[Data extracted from a collection]
====================

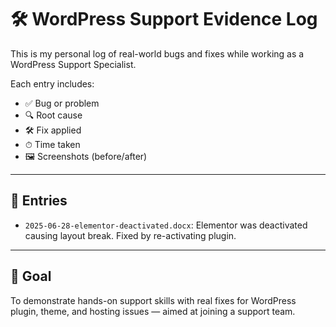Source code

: # 🛠️ WordPress Support Evidence Log

This is my personal log of real-world bugs and fixes while working as a WordPress Support Specialist.

Each entry includes:
- ✅ Bug or problem
- 🔍 Root cause
- 🛠 Fix applied
- ⏱ Time taken
- 🖼 Screenshots (before/after)

---

## 📁 Entries

- `2025-06-28-elementor-deactivated.docx`: Elementor was deactivated causing layout break. Fixed by re-activating plugin.

---

## 📌 Goal

To demonstrate hands-on support skills with real fixes for WordPress plugin, theme, and hosting issues — aimed at joining a support team.

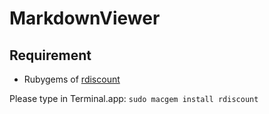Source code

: MarkdownViewer
==============

## Requirement

- Rubygems of [rdiscount](https://github.com/rtomayko/rdiscount)

Please type in Terminal.app: `sudo macgem install rdiscount`

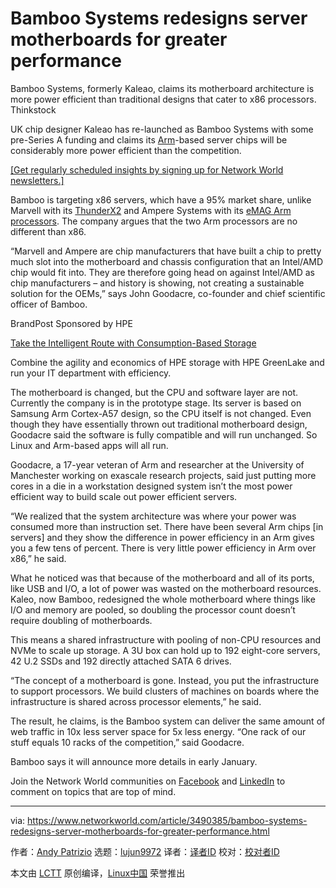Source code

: [#]: collector: (lujun9972)
[#]: translator: ( )
[#]: reviewer: ( )
[#]: publisher: ( )
[#]: url: ( )
[#]: subject: (Bamboo Systems redesigns server motherboards for greater performance)
[#]: via: (https://www.networkworld.com/article/3490385/bamboo-systems-redesigns-server-motherboards-for-greater-performance.html)
[#]: author: (Andy Patrizio https://www.networkworld.com/author/Andy-Patrizio/)

Bamboo Systems redesigns server motherboards for greater performance
======
Bamboo Systems, formerly Kaleao, claims its motherboard architecture is more power efficient than traditional designs that cater to x86 processors.
Thinkstock

UK chip designer Kaleao has re-launched as Bamboo Systems with some pre-Series A funding and claims its [Arm][1]-based server chips will be considerably more power efficient than the competition.

[[Get regularly scheduled insights by signing up for Network World newsletters.]][2]

Bamboo is targeting x86 servers, which have a 95% market share, unlike Marvell with its [ThunderX2][3] and Ampere Systems with its [eMAG Arm processors][4]. The company argues that the two Arm processors are no different than x86.

“Marvell and Ampere are chip manufacturers that have built a chip to pretty much slot into the motherboard and chassis configuration that an Intel/AMD chip would fit into. They are therefore going head on against Intel/AMD as chip manufacturers – and history is showing, not creating a sustainable solution for the OEMs,” says John Goodacre, co-founder and chief scientific officer of Bamboo. 

[][5]

BrandPost Sponsored by HPE

[Take the Intelligent Route with Consumption-Based Storage][5]

Combine the agility and economics of HPE storage with HPE GreenLake and run your IT department with efficiency.

The motherboard is changed, but the CPU and software layer are not. Currently the company is in the prototype stage. Its server is based on Samsung Arm Cortex-A57 design, so the CPU itself is not changed. Even though they have essentially thrown out traditional motherboard design, Goodacre said the software is fully compatible and will run unchanged. So Linux and Arm-based apps will all run.

Goodacre, a 17-year veteran of Arm and researcher at the University of Manchester working on exascale research projects, said just putting more cores in a die in a workstation designed system isn’t the most power efficient way to build scale out power efficient servers.

“We realized that the system architecture was where your power was consumed more than instruction set. There have been several Arm chips [in servers] and they show the difference in power efficiency in an Arm gives you a few tens of percent. There is very little power efficiency in Arm over x86,” he said.

What he noticed was that because of the motherboard and all of its ports, like USB and I/O, a lot of power was wasted on the motherboard resources. Kaleo, now Bamboo, redesigned the whole motherboard where things like I/O and memory are pooled, so doubling the processor count doesn’t require doubling of motherboards.

This means a shared infrastructure with pooling of non-CPU resources and NVMe to scale up storage. A 3U box can hold up to 192 eight-core servers, 42 U.2 SSDs and 192 directly attached SATA 6 drives.

“The concept of a motherboard is gone. Instead, you put the infrastructure to support processors. We build clusters of machines on boards where the infrastructure is shared across processor elements,” he said.

The result, he claims, is the Bamboo system can deliver the same amount of web traffic in 10x less server space for 5x less energy. “One rack of our stuff equals 10 racks of the competition,” said Goodacre.

Bamboo says it will announce more details in early January.

Join the Network World communities on [Facebook][6] and [LinkedIn][7] to comment on topics that are top of mind.

--------------------------------------------------------------------------------

via: https://www.networkworld.com/article/3490385/bamboo-systems-redesigns-server-motherboards-for-greater-performance.html

作者：[Andy Patrizio][a]
选题：[lujun9972][b]
译者：[译者ID](https://github.com/译者ID)
校对：[校对者ID](https://github.com/校对者ID)

本文由 [LCTT](https://github.com/LCTT/TranslateProject) 原创编译，[Linux中国](https://linux.cn/) 荣誉推出

[a]: https://www.networkworld.com/author/Andy-Patrizio/
[b]: https://github.com/lujun9972
[1]: https://www.networkworld.com/article/3306447/a-new-arm-based-server-processor-challenges-for-the-data-center.html
[2]: https://www.networkworld.com/newsletters/signup.html
[3]: https://www.networkworld.com/article/3271073/cavium-launches-thunderx2-arm-based-server-processors.html
[4]: https://www.networkworld.com/article/3482248/ampere-preps-an-80-core-arm-processor-for-the-cloud.html
[5]: https://www.networkworld.com/article/3440100/take-the-intelligent-route-with-consumption-based-storage.html?utm_source=IDG&utm_medium=promotions&utm_campaign=HPE20773&utm_content=sidebar ( Take the Intelligent Route with Consumption-Based Storage)
[6]: https://www.facebook.com/NetworkWorld/
[7]: https://www.linkedin.com/company/network-world
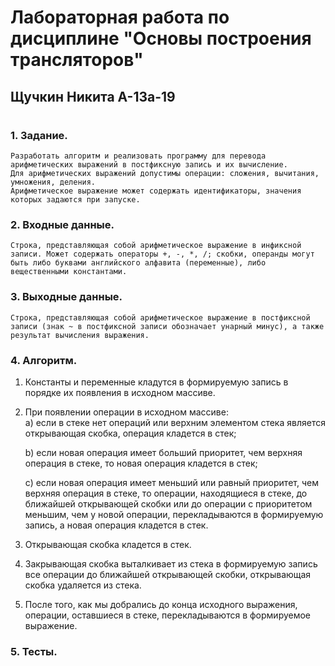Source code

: # Лабораторная работа по дисциплине "Основы построения трансляторов"
## Щучкин Никита А-13а-19
#

### **1.	Задание.**  
    Разработать алгоритм и реализовать программу для перевода арифметических выражений в постфиксную запись и их вычисление.   
    Для арифметических выражений допустимы операции: сложения, вычитания, умножения, деления.  
    Арифметическое выражение может содержать идентификаторы, значения которых задаются при запуске.  

### **2.	Входные данные.**  
    Строка, представляющая собой арифметическое выражение в инфиксной записи. Может содержать операторы +, -, *, /; скобки, операнды могут быть либо буквами английского алфавита (переменные), либо вещественными константами.

### **3.	Выходные данные.**  
    Строка, представляющая собой арифметическое выражение в постфиксной записи (знак ~ в постфиксной записи обозначает унарный минус), а также результат вычисления выражения.

### **4.	Алгоритм.**  

1. Константы и переменные кладутся в формируемую запись в порядке их появления в исходном массиве. 
2. При появлении операции в исходном массиве:  
	a) если в стеке нет операций или верхним элементом стека является 	
    открывающая скобка, операция кладется в стек;  	

	b) если новая операция имеет больший приоритет, чем верхняя операция в стеке, то новая операция кладется в стек;  	

	c) если новая операция имеет меньший или равный приоритет, чем верхняя операция в стеке, то операции, находящиеся в стеке, до ближайшей открывающей скобки или до операции с приоритетом меньшим, чем у новой операции, перекладываются в формируемую запись, а новая операция кладется в стек.  
3. Открывающая скобка кладется в стек. 
4. Закрывающая скобка выталкивает из стека в формируемую запись все операции до ближайшей открывающей скобки, открывающая скобка удаляется из стека. 
5. После того, как мы добрались до конца исходного выражения, операции, оставшиеся в стеке, перекладываются в формируемое выражение.


### **5.	Тесты.**
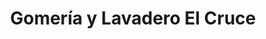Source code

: ---
title: "Gomería y Lavadero El Cruce"
url: /la-calera/gomeria-y-lavadero-el-cruce/
shop: Reifen
---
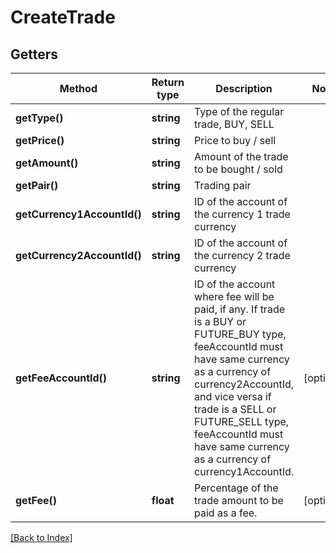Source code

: # CreateTrade

## Getters

Method | Return type | Description | Notes
------------ | ------------- | ------------- | -------------
**getType()** | **string** | Type of the regular trade, BUY, SELL |
**getPrice()** | **string** | Price to buy / sell |
**getAmount()** | **string** | Amount of the trade to be bought / sold |
**getPair()** | **string** | Trading pair |
**getCurrency1AccountId()** | **string** | ID of the account of the currency 1 trade currency |
**getCurrency2AccountId()** | **string** | ID of the account of the currency 2 trade currency |
**getFeeAccountId()** | **string** | ID of the account where fee will be paid, if any. If trade is a BUY or FUTURE_BUY type, feeAccountId must have same currency as a currency of currency2AccountId, and vice versa if trade is a SELL or FUTURE_SELL type, feeAccountId must have same currency as a currency of currency1AccountId. | [optional]
**getFee()** | **float** | Percentage of the trade amount to be paid as a fee. | [optional]

[[Back to Index]](../index.md)
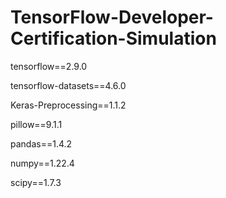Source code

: # TensorFlow-Developer-Certification-Simulation

tensorflow==2.9.0

tensorflow-datasets==4.6.0

Keras-Preprocessing==1.1.2

pillow==9.1.1

pandas==1.4.2

numpy==1.22.4

scipy==1.7.3
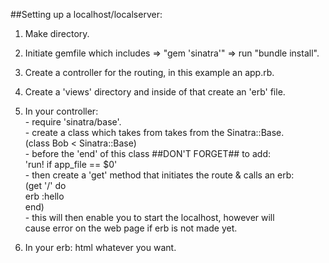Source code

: ##Setting up a localhost/localserver:

1. Make directory.

2. Initiate gemfile which includes => "gem 'sinatra'" => run "bundle install".

3. Create a controller for the routing, in this example an app.rb.

4. Create a 'views' directory and inside of that create an 'erb' file.

5. In your controller: <br>
                      - require 'sinatra/base'. <br>
                      - create a class which takes from takes from the Sinatra::Base.<br>
                          (class Bob < Sinatra::Base)<br>
                      - before the 'end' of this class ##DON'T FORGET## to add:<br>
                          'run! if app_file == $0' <br>
                      - then create a 'get' method that initiates the route & calls an erb:<br>
                          (get '/' do<br>
                            erb :hello<br>
                          end)<br>
                      - this will then enable you to start the localhost, however will<br>
                        cause error on the web page if erb is not made yet.

6. In your erb: html whatever you want.
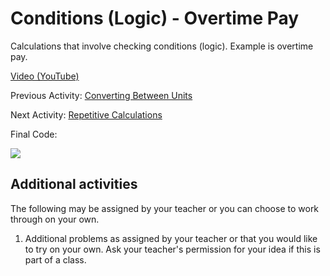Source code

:# Conditions (Logic) - Overtime Pay

Calculations that involve checking conditions (logic).  Example is overtime pay.

[Video (YouTube)](https://youtu.be/wbGtm4LyAh8)

Previous Activity: [Converting Between Units](https://github.com/teachintech90/math.code/blob/main/Scratch/003-Converting-Between-Units/README.md)

Next Activity: [Repetitive Calculations](https://github.com/teachintech90/math.code/blob/main/Scratch/005-Calc-Repeat/README.md)

Final Code:

<img src="final.jpg">

## Additional activities

The following may be assigned by your teacher or you can choose to work through on your own.

1. Additional problems as assigned by your teacher or that you would like to try on your own.  Ask your teacher's permission for your idea if this is part of a class.

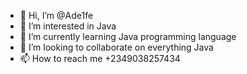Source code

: - 👋 Hi, I’m @Ade1fe
- 👀 I’m interested in Java
- 🌱 I’m currently learning Java programming language 
- 💞️ I’m looking to collaborate on everything Java
- 📫 How to reach me +2349038257434

<!---
Ade1fe/Ade1fe is a ✨ special ✨ repository because its `README.md` (this file) appears on your GitHub profile.
You can click the Preview link to take a look at your changes.
--->

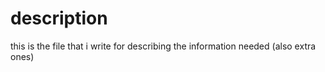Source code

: # description
this is the file that i write for describing the information needed (also extra ones)
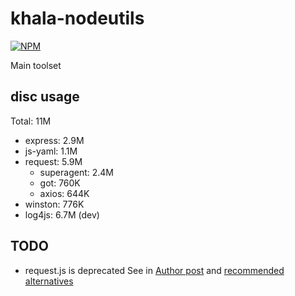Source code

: # khala-nodeutils

[![NPM](https://nodei.co/npm/khala-nodeutils.png)](https://nodei.co/npm/khala-nodeutils/)

Main toolset

## disc usage
Total: 11M
- express:  2.9M
- js-yaml:  1.1M
- request:  5.9M
    - superagent:   2.4M
    - got:          760K 
    - axios:        644K
- winston:  776K
- log4js:   6.7M    (dev)

## TODO
- request.js is deprecated
    See in [Author post](https://github.com/request/request/issues/3142)
      and [recommended alternatives](https://github.com/request/request/issues/3143)
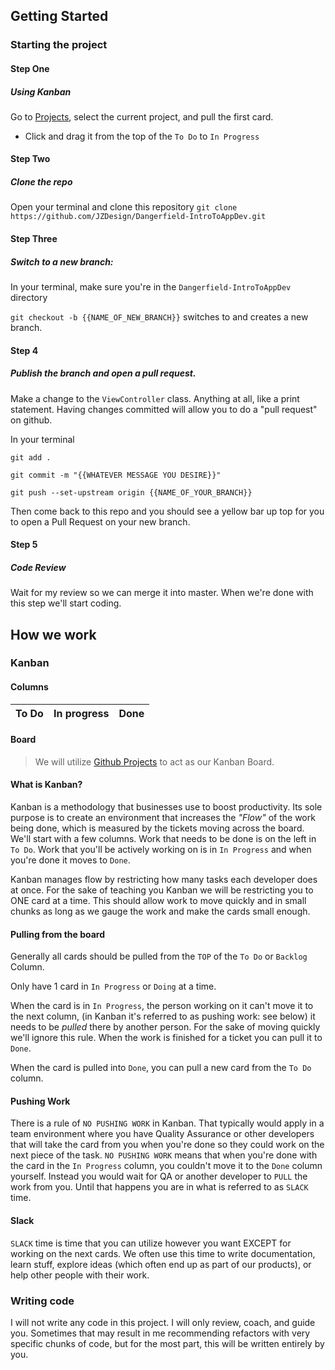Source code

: ## Getting Started

### Starting the project

#### Step One
##### Using Kanban

Go to [Projects](https://github.com/JZDesign/Dangerfield-IntroToAppDev/projects), select the current project, and pull the first card.

  - Click and drag it from the top of the `To Do` to `In Progress`

#### Step Two
##### Clone the repo

Open your terminal and clone this repository `git clone  https://github.com/JZDesign/Dangerfield-IntroToAppDev.git`

#### Step Three

##### Switch to a new branch: 
  
  In your terminal, make sure you're in the `Dangerfield-IntroToAppDev` directory
    
  `git checkout -b {{NAME_OF_NEW_BRANCH}}`  switches to and creates a new branch.

#### Step 4

##### Publish the branch and open a pull request.

Make a change to the `ViewController` class. Anything at all, like a print statement. Having changes committed will allow you to do a "pull request" on github.

In your terminal

`git add .`

`git commit -m "{{WHATEVER MESSAGE YOU DESIRE}}"`

`git push --set-upstream origin {{NAME_OF_YOUR_BRANCH}}`

Then come back to this repo and you should see a yellow bar up top for you to open a Pull Request on your new branch.

#### Step 5

##### Code Review

Wait for my review so we can merge it into master. When we're done with this step we'll start coding.

## How we work

### Kanban

#### Columns

|To Do|In progress|Done|
|-------|-------|----|

#### Board

  > We will utilize [Github Projects](https://github.com/JZDesign/Dangerfield-IntroToAppDev/projects) to act as our Kanban Board.
  
#### What is Kanban?
  
Kanban is a methodology that businesses use to boost productivity. Its sole purpose is to create an environment that increases the _"Flow"_ of the work being done, which is measured by the tickets moving across the board. We'll start with a few columns. Work that needs to be done is on the left in `To Do`. Work that you'll be actively working on is in `In Progress` and when you're done it moves to `Done`.

Kanban manages flow by restricting how many tasks each developer does at once. For the sake of teaching you Kanban we will be restricting you to ONE card at a time. This should allow work to move quickly and in small chunks as long as we gauge the work and make the cards small enough.

#### Pulling from the board

Generally all cards should be pulled from the `TOP` of the `To Do` or `Backlog` Column. 

Only have 1 card in `In Progress` or `Doing` at a time.

When the card is in `In Progress`, the person working on it can't move it to the next column, (in Kanban it's referred to as pushing work: see below) it needs to be _pulled_ there by another person. For the sake of moving quickly we'll ignore this rule. When the work is finished for a ticket you can pull it to `Done`.

When the card is pulled into `Done`, you can pull a new card from the `To Do` column.

#### Pushing Work

There is a rule of `NO PUSHING WORK` in Kanban. That typically would apply in a team environment where you have Quality Assurance or other developers that will take the card from you when you're done so they could work on the next piece of the task. `NO PUSHING WORK` means that when you're done with the card in the `In Progress` column, you couldn't move it to the `Done` column yourself. Instead you would wait for QA or another developer to `PULL` the work from you. Until that happens you are in what is referred to as `SLACK` time. 

#### Slack

`SLACK` time is time that you can utilize however you want EXCEPT for working on the next cards. We often use this time to write documentation, learn stuff, explore ideas (which often end up as part of our products), or help other people with their work. 

### Writing code

I will not write any code in this project. I will only review, coach, and guide you. Sometimes that may result in me recommending refactors with very specific chunks of code, but for the most part, this will be written entirely by you.


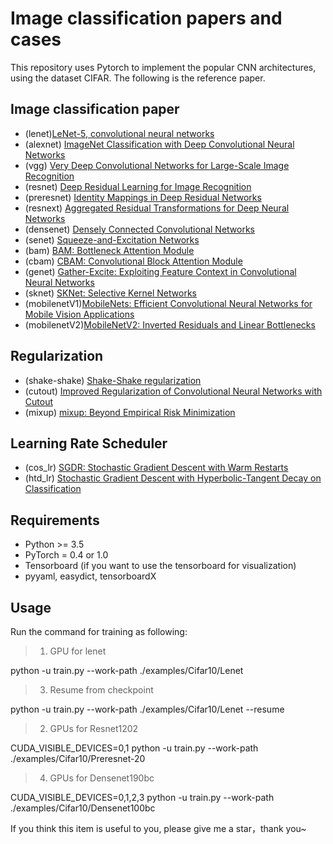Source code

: # Image classification papers and cases

This repository uses Pytorch to implement the popular CNN architectures, using the dataset CIFAR. The following is the reference paper.

## Image classification paper

 * (lenet)[LeNet-5, convolutional neural networks](http://yann.lecun.com/exdb/lenet/)
 * (alexnet) [ImageNet Classification with Deep Convolutional Neural Networks](https://papers.nips.cc/paper/4824-imagenet-classification-with-deep-convolutional-neural-networks)
 * (vgg) [Very Deep Convolutional Networks for Large-Scale Image Recognition](https://arxiv.org/abs/1409.1556)
 * (resnet) [Deep Residual Learning for Image Recognition](https://arxiv.org/abs/1512.03385)
 * (preresnet) [Identity Mappings in Deep Residual Networks](https://arxiv.org/abs/1512.03385)
  * (resnext) [Aggregated Residual Transformations for Deep Neural Networks](https://arxiv.org/abs/1611.05431)
 * (densenet) [Densely Connected Convolutional Networks](https://arxiv.org/abs/1608.06993)
 * (senet) [Squeeze-and-Excitation Networks](https://arxiv.org/abs/1709.01507)
 * (bam) [BAM: Bottleneck Attention Module](https://arxiv.org/abs/1807.06514)
 * (cbam) [CBAM: Convolutional Block Attention Module](https://arxiv.org/abs/1807.06521)
 * (genet) [Gather-Excite: Exploiting Feature Context in Convolutional Neural Networks](https://arxiv.org/abs/1810.12348)
 * (sknet) [SKNet: Selective Kernel Networks](https://arxiv.org/abs/1903.06586)
 * (mobilenetV1)[MobileNets: Efficient Convolutional Neural Networks for Mobile Vision Applications](https://arxiv.org/abs/1704.04861?context=cs)
 * (mobilenetV2)[MobileNetV2: Inverted Residuals and Linear Bottlenecks](https://arxiv.org/abs/1801.04381)
 
## Regularization

 * (shake-shake) [Shake-Shake regularization](https://arxiv.org/abs/1705.07485)
 * (cutout) [Improved Regularization of Convolutional Neural Networks with Cutout](https://arxiv.org/abs/1708.04552)
 * (mixup) [mixup: Beyond Empirical Risk Minimization](https://arxiv.org/abs/1710.09412)

## Learning Rate Scheduler

* (cos_lr) [SGDR: Stochastic Gradient Descent with Warm Restarts](https://arxiv.org/abs/1608.03983)
* (htd_lr) [Stochastic Gradient Descent with Hyperbolic-Tangent Decay on Classification](https://arxiv.org/abs/1806.01593)

## Requirements

* Python >= 3.5
* PyTorch = 0.4 or 1.0
* Tensorboard (if you want to use the tensorboard for visualization)
* pyyaml, easydict, tensorboardX

## Usage

  Run the command for training as following:

  >1. GPU for lenet 
 
  python -u train.py --work-path ./examples/Cifar10/Lenet  

  >3. Resume from checkpoint  

  python -u train.py --work-path ./examples/Cifar10/Lenet --resume  

  >2. GPUs for Resnet1202  

  CUDA_VISIBLE_DEVICES=0,1 python -u train.py --work-path ./examples/Cifar10/Preresnet-20  

  >4. GPUs for Densenet190bc  

  CUDA_VISIBLE_DEVICES=0,1,2,3 python -u train.py --work-path ./examples/Cifar10/Densenet100bc  
  

If you think this item is useful to you, please give me a star，thank you~
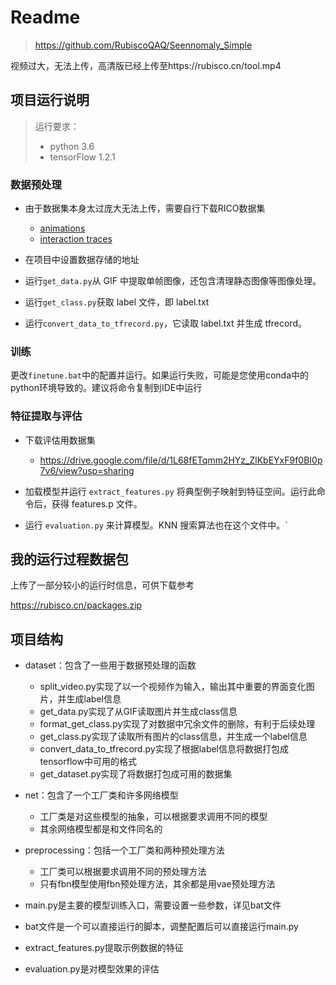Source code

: # Readme

> https://github.com/RubiscoQAQ/Seennomaly_Simple

视频过大，无法上传，高清版已经上传至https://rubisco.cn/tool.mp4


## 项目运行说明

> 运行要求：
>
> - python 3.6
> - tensorFlow 1.2.1

### 数据预处理

- 由于数据集本身太过庞大无法上传，需要自行下载RICO数据集
  - [animations](https://storage.googleapis.com/crowdstf-rico-uiuc-4540/rico_dataset_v0.1/animations.tar.gz)
  - [interaction traces](https://storage.googleapis.com/crowdstf-rico-uiuc-4540/rico_dataset_v0.1/traces.tar.gz)

- 在项目中设置数据存储的地址
- 运行`get_data.py`从 GIF 中提取单帧图像，还包含清理静态图像等图像处理。
- 运行`get_class.py`获取 label 文件，即 label.txt
- 运行`convert_data_to_tfrecord.py`，它读取 label.txt 并生成 tfrecord。

### 训练

更改`finetune.bat`中的配置并运行。如果运行失败，可能是您使用conda中的python环境导致的。建议将命令复制到IDE中运行

### 特征提取与评估

- 下载评估用数据集
  - https://drive.google.com/file/d/1L68fETqmm2HYz_ZlKbEYxF9f0BI0p7v6/view?usp=sharing
- 加载模型并运行 `extract_features.py` 将典型例子映射到特征空间。运行此命令后，获得 features.p 文件。

- 运行 `evaluation.py` 来计算模型。KNN 搜索算法也在这个文件中。`

## 我的运行过程数据包

上传了一部分较小的运行时信息，可供下载参考

https://rubisco.cn/packages.zip

## 项目结构

- dataset：包含了一些用于数据预处理的函数
  - split_video.py实现了以一个视频作为输入，输出其中重要的界面变化图片，并生成label信息
  - get_data.py实现了从GIF读取图片并生成class信息
  - format_get_class.py实现了对数据中冗余文件的删除，有利于后续处理
  - get_class.py实现了读取所有图片的class信息，并生成一个label信息
  - convert_data_to_tfrecord.py实现了根据label信息将数据打包成tensorflow中可用的格式
  - get_dataset.py实现了将数据打包成可用的数据集

- net：包含了一个工厂类和许多网络模型
  - 工厂类是对这些模型的抽象，可以根据要求调用不同的模型
  - 其余网络模型都是和文件同名的
- preprocessing：包括一个工厂类和两种预处理方法
  - 工厂类可以根据要求调用不同的预处理方法
  - 只有fbn模型使用fbn预处理方法，其余都是用vae预处理方法
- main.py是主要的模型训练入口，需要设置一些参数，详见bat文件
- bat文件是一个可以直接运行的脚本，调整配置后可以直接运行main.py
- extract_features.py提取示例数据的特征
- evaluation.py是对模型效果的评估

====================

Exercise ->
Search the records for the word "Descent" and return every line that holds it.

Answer to this task ->
* (cos_lr) [SGDR: Stochastic Gradient Descent with Warm Restarts](https://arxiv.org/abs/1608.03983)
* (htd_lr) [Stochastic Gradient Descent with Hyperbolic-Tangent Decay on Classification](https://arxiv.org/abs/1806.01593)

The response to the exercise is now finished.